# What is expected
Given the material below, output exactly the lines from the line with "The environment variables" to the line with "necessary to build", both ends included, and no other lines.

# Records shown
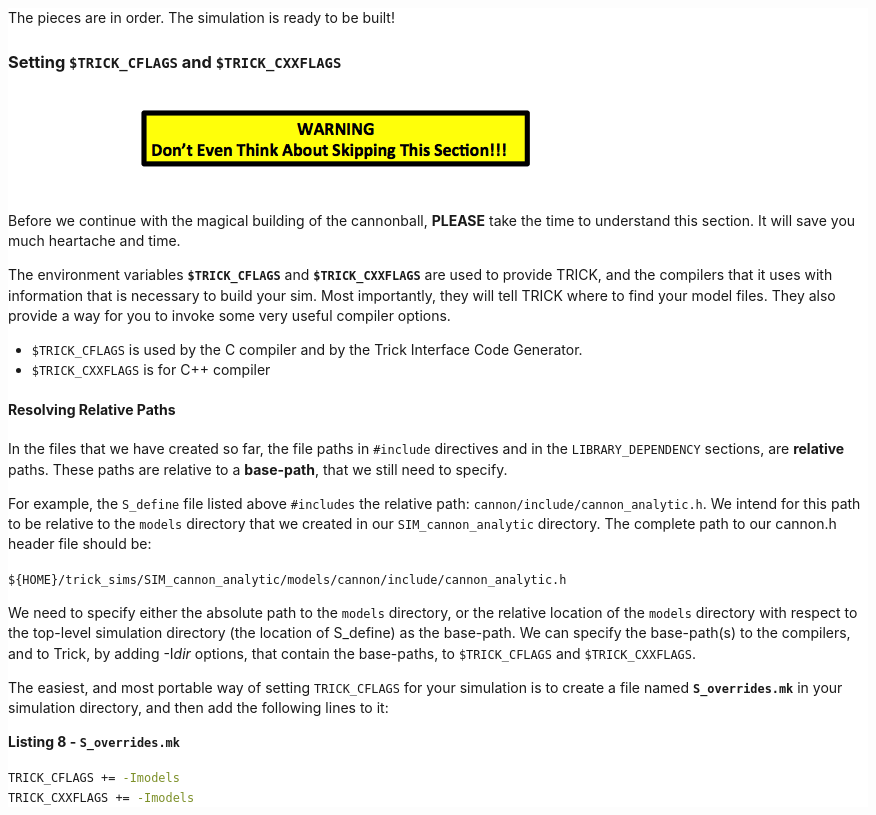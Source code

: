 The pieces are in order. The simulation is ready to be built!

### Setting `$TRICK_CFLAGS` and `$TRICK_CXXFLAGS`

![TRICK_CFLAGS WARNING](images/Warning_TRICK_CFLAGS.png)

Before we continue with the magical building of the cannonball, **PLEASE** take
the time to understand this section. It will save you much heartache and time.

The environment variables **`$TRICK_CFLAGS`** and **`$TRICK_CXXFLAGS`** are used
to provide TRICK, and the compilers that it uses with information that is
necessary to build your sim. Most importantly, they will tell TRICK where to
find your model files. They also provide a way for you to invoke some very useful
compiler options.

* `$TRICK_CFLAGS` is used by the C compiler and by the Trick Interface Code Generator.
* `$TRICK_CXXFLAGS` is for C++ compiler

#### Resolving Relative Paths

In the files that we have created so far, the file paths in `#include` directives
and in the `LIBRARY_DEPENDENCY` sections, are **relative** paths. These paths
are relative to a **base-path**, that we still need to specify.

For example, the `S_define` file listed above `#includes` the relative path:
`cannon/include/cannon_analytic.h`. We intend for this path to be relative to the
`models` directory that we created in our `SIM_cannon_analytic` directory. The complete
path to our cannon.h header file should be:

```
${HOME}/trick_sims/SIM_cannon_analytic/models/cannon/include/cannon_analytic.h
```

We need to specify either the absolute path to the `models` directory, or the
relative location of the `models` directory with respect to the top-level
simulation directory (the location of S_define) as the base-path.
We can specify the base-path(s) to the compilers, and to Trick, by adding
-I*dir* options, that contain the base-paths, to `$TRICK_CFLAGS` and
`$TRICK_CXXFLAGS`.

The easiest, and most portable way of setting `TRICK_CFLAGS` for your simulation
is to create a file named **`S_overrides.mk`** in your simulation directory, and
then add the following lines to it:

<a id=listing_8_s_overrides.mk></a>
**Listing 8 - `S_overrides.mk`**

```sh
TRICK_CFLAGS += -Imodels
TRICK_CXXFLAGS += -Imodels
```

# Answer box
The environment variables **`$TRICK_CFLAGS`** and **`$TRICK_CXXFLAGS`** are used
to provide TRICK, and the compilers that it uses with information that is
necessary to build your sim. Most importantly, they will tell TRICK where to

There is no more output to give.